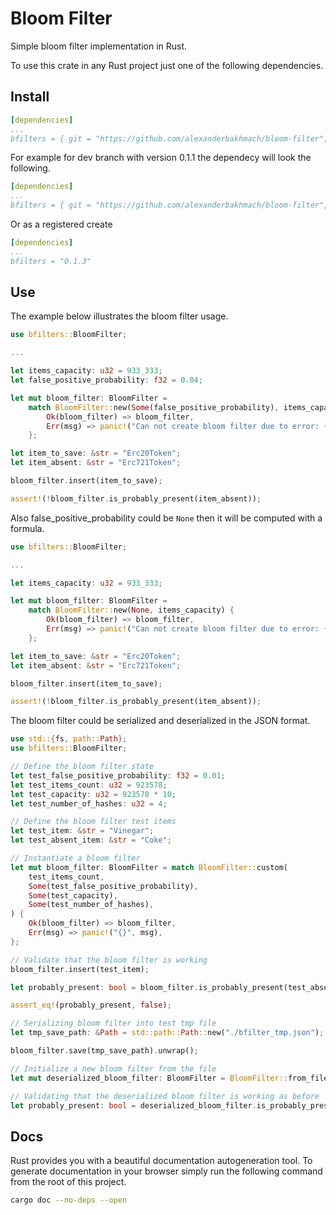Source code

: # Bloom Filter
Simple bloom filter implementation in Rust.

To use this crate in any Rust project just one of the following dependencies.

## Install

```yaml
[dependencies]
...
bfilters = { git = "https://github.com/alexanderbakhmach/bloom-filter", branch = "<desired-branch>", version = "<desired-version>"}
```

For example for dev branch with version 0.1.1 the dependecy will look the following.

```yaml
[dependencies]
...
bfilters = { git = "https://github.com/alexanderbakhmach/bloom-filter", branch = "dev", version = "0.1.3"}
```

Or as a registered create
```yaml
[dependencies]
...
bfilters = "0.1.3"
```

## Use
The example below illustrates the bloom filter usage.

```rust
use bfilters::BloomFilter;

...

let items_capacity: u32 = 933_333;
let false_positive_probability: f32 = 0.04;

let mut bloom_filter: BloomFilter =
    match BloomFilter::new(Some(false_positive_probability), items_capacity) {
        Ok(bloom_filter) => bloom_filter,
        Err(msg) => panic!("Can not create bloom filter due to error: {}", msg),
    };

let item_to_save: &str = "Erc20Token";
let item_absent: &str = "Erc721Token";

bloom_filter.insert(item_to_save);

assert!(!bloom_filter.is_probably_present(item_absent));
```

Also false_positive_probability could be ```None``` then it will be computed with a formula.

```rust
use bfilters::BloomFilter;

...

let items_capacity: u32 = 933_333;

let mut bloom_filter: BloomFilter =
    match BloomFilter::new(None, items_capacity) {
        Ok(bloom_filter) => bloom_filter,
        Err(msg) => panic!("Can not create bloom filter due to error: {}", msg),
    };

let item_to_save: &str = "Erc20Token";
let item_absent: &str = "Erc721Token";

bloom_filter.insert(item_to_save);

assert!(!bloom_filter.is_probably_present(item_absent));
```

The bloom filter could be serialized and deserialized in the JSON format. 

```rust
use std::{fs, path::Path};
use bfilters::BloomFilter;

// Define the bloom filter state
let test_false_positive_probability: f32 = 0.01;
let test_items_count: u32 = 923578;
let test_capacity: u32 = 923578 * 10;
let test_number_of_hashes: u32 = 4;

// Define the bloom filter test items
let test_item: &str = "Vinegar";
let test_absent_item: &str = "Coke";

// Instantiate a bloom filter
let mut bloom_filter: BloomFilter = match BloomFilter::custom(
    test_items_count,
    Some(test_false_positive_probability),
    Some(test_capacity),
    Some(test_number_of_hashes),
) {
    Ok(bloom_filter) => bloom_filter,
    Err(msg) => panic!("{}", msg),
};

// Validate that the bloom filter is working
bloom_filter.insert(test_item);

let probably_present: bool = bloom_filter.is_probably_present(test_absent_item);

assert_eq!(probably_present, false);

// Serializing bloom filter into test tmp file
let tmp_save_path: &Path = std::path::Path::new("./bfilter_tmp.json");

bloom_filter.save(tmp_save_path).unwrap();

// Initialize a new bloom filter from the file
let mut deserialized_bloom_filter: BloomFilter = BloomFilter::from_file(tmp_save_path).unwrap();

// Validating that the deserialized bloom filter is working as before
let probably_present: bool = deserialized_bloom_filter.is_probably_present(test_absent_item);
```

## Docs
Rust provides you with a beautiful documentation autogeneration tool. To generate documentation in your browser simply run the following command from the root of this project.

```bash
cargo doc --no-deps --open
```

______________________________

Without the images, print all of the lines above exactly.

Source code

: # Bloom Filter
Simple bloom filter implementation in Rust.

To use this crate in any Rust project just one of the following dependencies.

## Install

```yaml
[dependencies]
...
bfilters = { git = "https://github.com/alexanderbakhmach/bloom-filter", branch = "<desired-branch>", version = "<desired-version>"}
```

For example for dev branch with version 0.1.1 the dependecy will look the following.

```yaml
[dependencies]
...
bfilters = { git = "https://github.com/alexanderbakhmach/bloom-filter", branch = "dev", version = "0.1.3"}
```

Or as a registered create
```yaml
[dependencies]
...
bfilters = "0.1.3"
```

## Use
The example below illustrates the bloom filter usage.

```rust
use bfilters::BloomFilter;

...

let items_capacity: u32 = 933_333;
let false_positive_probability: f32 = 0.04;

let mut bloom_filter: BloomFilter =
    match BloomFilter::new(Some(false_positive_probability), items_capacity) {
        Ok(bloom_filter) => bloom_filter,
        Err(msg) => panic!("Can not create bloom filter due to error: {}", msg),
    };

let item_to_save: &str = "Erc20Token";
let item_absent: &str = "Erc721Token";

bloom_filter.insert(item_to_save);

assert!(!bloom_filter.is_probably_present(item_absent));
```

Also false_positive_probability could be ```None``` then it will be computed with a formula.

```rust
use bfilters::BloomFilter;

...

let items_capacity: u32 = 933_333;

let mut bloom_filter: BloomFilter =
    match BloomFilter::new(None, items_capacity) {
        Ok(bloom_filter) => bloom_filter,
        Err(msg) => panic!("Can not create bloom filter due to error: {}", msg),
    };

let item_to_save: &str = "Erc20Token";
let item_absent: &str = "Erc721Token";

bloom_filter.insert(item_to_save);

assert!(!bloom_filter.is_probably_present(item_absent));
```

The bloom filter could be serialized and deserialized in the JSON format. 

```rust
use std::{fs, path::Path};
use bfilters::BloomFilter;

// Define the bloom filter state
let test_false_positive_probability: f32 = 0.01;
let test_items_count: u32 = 923578;
let test_capacity: u32 = 923578 * 10;
let test_number_of_hashes: u32 = 4;

// Define the bloom filter test items
let test_item: &str = "Vinegar";
let test_absent_item: &str = "Coke";

// Instantiate a bloom filter
let mut bloom_filter: BloomFilter = match BloomFilter::custom(
    test_items_count,
    Some(test_false_positive_probability),
    Some(test_capacity),
    Some(test_number_of_hashes),
) {
    Ok(bloom_filter) => bloom_filter,
    Err(msg) => panic!("{}", msg),
};

// Validate that the bloom filter is working
bloom_filter.insert(test_item);

let probably_present: bool = bloom_filter.is_probably_present(test_absent_item);

assert_eq!(probably_present, false);

// Serializing bloom filter into test tmp file
let tmp_save_path: &Path = std::path::Path::new("./bfilter_tmp.json");

bloom_filter.save(tmp_save_path).unwrap();

// Initialize a new bloom filter from the file
let mut deserialized_bloom_filter: BloomFilter = BloomFilter::from_file(tmp_save_path).unwrap();

// Validating that the deserialized bloom filter is working as before
let probably_present: bool = deserialized_bloom_filter.is_probably_present(test_absent_item);
```

## Docs
Rust provides you with a beautiful documentation autogeneration tool. To generate documentation in your browser simply run the following command from the root of this project.

```bash
cargo doc --no-deps --open
```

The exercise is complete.